Both a comprehensive website, and a compatible iphone app, the Trail aims to bring a number of Dublin’s leading cultural institutions to life with lovely photographs of each venue, historical information and some extremely high quality videos.  It’s clearly aimed at visitors to Dublin, bringing to life as it does all of the venues both from the website and the app, though locals should find it useful too.

Both website and app have handy venue info; opening times, contact details and location maps that will come in handy for even regular users of the locations.  The app uses it’s geo-location potential to show the venues in respect of your current location, and can even map your journey to them via google maps.

The website offers a little more with an event listing service for the venues and a special offers section, two things that would have been nice to see on the app as a way to keep it dynamic and current, but possibly not everything would fit? Or maybe they are to come on an upgrade?  The site also has a clever little weather summary in the header.

The videos are great, and it’s so encouraging to see such high quality, contemporary looking product being created to promote Dublin abroad. It’s easy to see how the site will be of huge benefit to those planning trips to Ireland and may entice those who are still undecided about their trip, if promoted in the right way. I loved seeing the inclusion of contemporary cultural venues like Project, Temple Bar Gallery and Studios and the Graphic Studio Gallery, as I have a bit of a bugbear about so much tourism being heritage related, but it’s a pity then to see all three of these venues videos lumped together into one combined video rather than a separate one for each of them as with the other venues like IMMA or Chester Beatty. It may arguably work to push visitors from one to the other within the Temple Bar trio, but it’s not clearly spelled out when you start the video that you’re about to see three venues, so I initially thought the wrong video had loaded on the app.
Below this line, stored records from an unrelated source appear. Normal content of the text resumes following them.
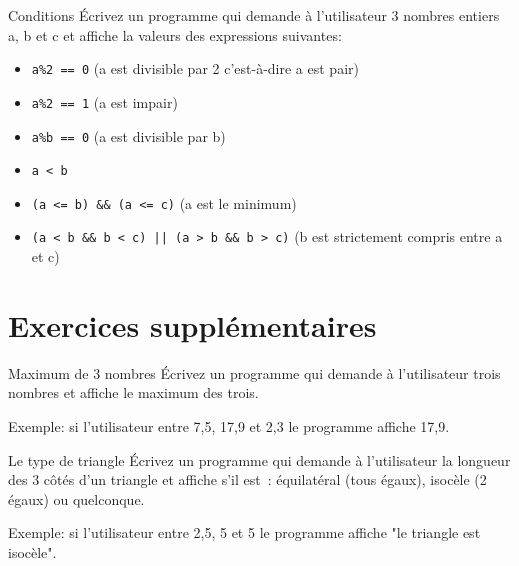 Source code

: \documentclass[a4paper,11pt]{article}
\begin{document}
	\begin{Exercice}{Conditions}
		\'Ecrivez un programme qui demande à l'utilisateur 
		3 nombres entiers a, b et c et affiche la valeurs des expressions suivantes:
		\begin{itemize}
			\item \texttt{a\%2 == 0}  (a est divisible par 2 c'est-à-dire a est pair)
			\item \texttt{a\%2 == 1}  (a est impair)
			\item \texttt{a\%b == 0}  (a est divisible par b)
			\item \texttt{a < b}
			\item \texttt{(a <= b) \&\& (a <= c)} (a est le minimum)
			\item \texttt{(a < b \&\& b < c) || (a > b \&\& b > c)} (b est strictement compris entre a et c)
		\end{itemize}
	\end{Exercice}


	

\section{Exercices supplémentaires}


	\begin{Exercice}{Maximum de 3 nombres}
		\'Ecrivez un programme qui demande à l'utilisateur 
		trois nombres  et affiche le maximum des trois.
		
		Exemple: si l'utilisateur entre 7,5, 17,9 et 2,3 le programme affiche 17,9. 
	\end{Exercice}

	\begin{Exercice}{Le type de triangle}
 		\'Ecrivez un programme qui demande à l'utilisateur 
		 la longueur des 3 côtés d'un triangle et affiche s'il est~: 
		 équilatéral (tous égaux), isocèle (2 égaux) ou quelconque.
		 
		 Exemple: si l'utilisateur entre 2,5, 5 et 5 le programme affiche "le triangle est isocèle". 
	\end{Exercice}
	
\end{document}

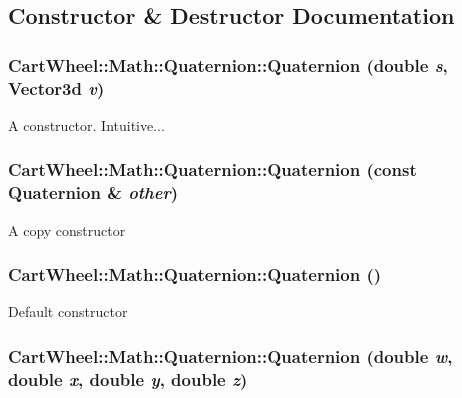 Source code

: \subsection{Constructor \& Destructor Documentation}
\hypertarget{classCartWheel_1_1Math_1_1Quaternion_a50893666ee58437ff454a27f635fcc56}{
\subsubsection[{Quaternion}]{\setlength{\rightskip}{0pt plus 5cm}CartWheel::Math::Quaternion::Quaternion (double {\em s}, \/  {\bf Vector3d} {\em v})}}
\label{classCartWheel_1_1Math_1_1Quaternion_a50893666ee58437ff454a27f635fcc56}
A constructor. Intuitive... \hypertarget{classCartWheel_1_1Math_1_1Quaternion_af0ff54587a13b829e9c8cb704528185b}{
\subsubsection[{Quaternion}]{\setlength{\rightskip}{0pt plus 5cm}CartWheel::Math::Quaternion::Quaternion (const {\bf Quaternion} \& {\em other})}}
\label{classCartWheel_1_1Math_1_1Quaternion_af0ff54587a13b829e9c8cb704528185b}
A copy constructor \hypertarget{classCartWheel_1_1Math_1_1Quaternion_afd36229554b32c7af256edaed72acc78}{
\subsubsection[{Quaternion}]{\setlength{\rightskip}{0pt plus 5cm}CartWheel::Math::Quaternion::Quaternion ()}}
\label{classCartWheel_1_1Math_1_1Quaternion_afd36229554b32c7af256edaed72acc78}
Default constructor \hypertarget{classCartWheel_1_1Math_1_1Quaternion_add84f474836720f819997c46d4125b78}{
\subsubsection[{Quaternion}]{\setlength{\rightskip}{0pt plus 5cm}CartWheel::Math::Quaternion::Quaternion (double {\em w}, \/  double {\em x}, \/  double {\em y}, \/  double {\em z})}}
It’d be great to see the videos becoming sharable, (especially the intro trailer) and specifically embedable, but tying the links back to the dublin cultural trail site, so that bloggers and others could better share the info about the trail, and about the great venues. At the moment there aren’t unique url’s for each of the videos either so you can’t provide a hyperlink to their exact page, whatever about embedding them,

Overall though, it’s a great initiative, and the potential for it is huge, not least of all to see irish culture and technology come together so forcefully. It’s so brilliant to see these sorts of things finally coming out of Ireland and I’m looking forward to seeing the other projects funded by the scheme come on stream over the coming weeks.

Having a bit of a music tech tester week, prompted by some new products releasing apps or irish services in the past little while so here’s a round up of the newbies.

Having been bereft of Spotify in the Irish market it’s nice to see a couple of new music streaming services being announced for Ireland, namely eircom’s music hub and We7.

eircom’s offering is innovative in that it’s the first Irish ISP to offer free streaming to its customers (or you can pay for the service if you’re not a broadband customer), plus it offers cheaper downloads than iTunes at 32c a track. In fairness to them the overall design of the service is good; a nice player on a simple site which is very easy to navigate, to find, play and save tunes to playlists.  The big down side is the database however. They might be pointing to their 4million tracks, and their deals with multiple record labels, but once you move out of x-factor /top 40 territory it’s hard to find music you want to listen to.  I’m not sure where the database comes from but it seems unusually skewed toward pop, country, world music and americana. They began with a very poor selection of irish artists before christmas but although that does seem to be slowly changing the selection of contemporary irish acts is staggeringly bad. A glaring omission, for example, is Mercury and Choice Prize nominee Villagers which is nowhere to be found, and many irish acts have a patchy album list on the music hub which doesn’t seem to have all of their albums on hand.

Interestingly, for a UK based service, We7 has gone to much greater lengths to get a contemporary irish database going, with lots of newer acts represented on the site. They cleverly asked Nialler9 to put together a top 50 irish acts of 2010 playlist for the site which he’s published today. We7 seems to play really smoothly and has a nice “favourite” feature where you can “heart” a track and send it directly to your favourites playlist to collect them up.  The free version works by having occasional ads pop up on the audio, which are less annoying than you’d think, but you can turn this off by paying for your subscription.

We7 is linked in to both facebook and lastfm, the being another music service that streams free music. I’ve been using lastfm for years but it’s been going through a lot of changes as it responds to licensing laws. If you want to play tracks on demand it’s essentially a subscription service, albeit a low cost one, but artists can choose to make full tracks available for listening for free so the artists are very much in control of their listings (not sure how that works on eircom or we7).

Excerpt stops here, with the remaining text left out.